■ Your instructions ■
Every line of the records below that holds the word "textit" should be copied out.

-- Excerpted data follows --

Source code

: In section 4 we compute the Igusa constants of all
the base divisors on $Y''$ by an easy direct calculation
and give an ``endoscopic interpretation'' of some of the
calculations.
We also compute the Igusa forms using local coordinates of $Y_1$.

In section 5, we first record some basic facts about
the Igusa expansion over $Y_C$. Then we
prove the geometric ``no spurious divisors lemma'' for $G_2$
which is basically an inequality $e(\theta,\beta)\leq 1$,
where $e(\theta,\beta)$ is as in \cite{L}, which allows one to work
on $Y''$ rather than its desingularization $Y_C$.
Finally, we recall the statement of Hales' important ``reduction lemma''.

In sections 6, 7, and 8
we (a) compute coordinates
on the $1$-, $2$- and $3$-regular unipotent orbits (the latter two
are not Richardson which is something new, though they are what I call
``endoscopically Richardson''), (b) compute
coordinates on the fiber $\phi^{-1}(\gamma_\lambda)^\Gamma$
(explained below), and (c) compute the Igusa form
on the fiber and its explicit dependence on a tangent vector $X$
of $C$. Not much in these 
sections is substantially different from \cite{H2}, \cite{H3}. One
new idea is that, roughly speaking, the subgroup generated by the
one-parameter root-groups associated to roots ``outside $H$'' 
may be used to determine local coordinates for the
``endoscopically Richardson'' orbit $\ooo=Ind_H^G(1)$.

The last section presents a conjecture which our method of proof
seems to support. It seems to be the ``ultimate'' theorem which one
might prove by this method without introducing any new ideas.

-- Excerpted data concluded --
-- Excerpted data follows --

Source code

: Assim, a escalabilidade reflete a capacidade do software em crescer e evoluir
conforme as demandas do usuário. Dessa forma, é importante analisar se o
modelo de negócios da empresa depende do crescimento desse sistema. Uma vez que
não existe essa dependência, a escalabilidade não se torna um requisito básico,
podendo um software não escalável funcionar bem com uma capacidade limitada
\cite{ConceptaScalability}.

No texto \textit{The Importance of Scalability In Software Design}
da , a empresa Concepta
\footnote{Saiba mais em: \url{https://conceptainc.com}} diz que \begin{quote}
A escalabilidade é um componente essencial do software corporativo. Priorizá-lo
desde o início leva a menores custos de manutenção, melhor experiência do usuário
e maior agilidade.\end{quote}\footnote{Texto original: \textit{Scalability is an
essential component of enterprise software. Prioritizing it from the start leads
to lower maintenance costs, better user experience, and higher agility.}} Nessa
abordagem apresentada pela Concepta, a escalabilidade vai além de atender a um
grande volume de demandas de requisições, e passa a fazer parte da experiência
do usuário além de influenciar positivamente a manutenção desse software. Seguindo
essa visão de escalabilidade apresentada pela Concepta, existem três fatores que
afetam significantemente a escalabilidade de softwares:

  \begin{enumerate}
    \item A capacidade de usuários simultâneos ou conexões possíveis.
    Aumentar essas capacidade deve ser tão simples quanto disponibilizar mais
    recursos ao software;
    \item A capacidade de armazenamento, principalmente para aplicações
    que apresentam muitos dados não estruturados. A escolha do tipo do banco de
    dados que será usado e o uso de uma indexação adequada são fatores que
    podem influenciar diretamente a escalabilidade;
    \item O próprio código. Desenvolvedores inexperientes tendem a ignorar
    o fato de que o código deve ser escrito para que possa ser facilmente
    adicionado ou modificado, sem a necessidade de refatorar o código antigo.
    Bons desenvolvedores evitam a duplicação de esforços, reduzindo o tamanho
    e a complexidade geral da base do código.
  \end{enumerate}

-- Excerpted data concluded --

■ Expected answer ■
No texto \textit{The Importance of Scalability In Software Design}
e maior agilidade.\end{quote}\footnote{Texto original: \textit{Scalability is an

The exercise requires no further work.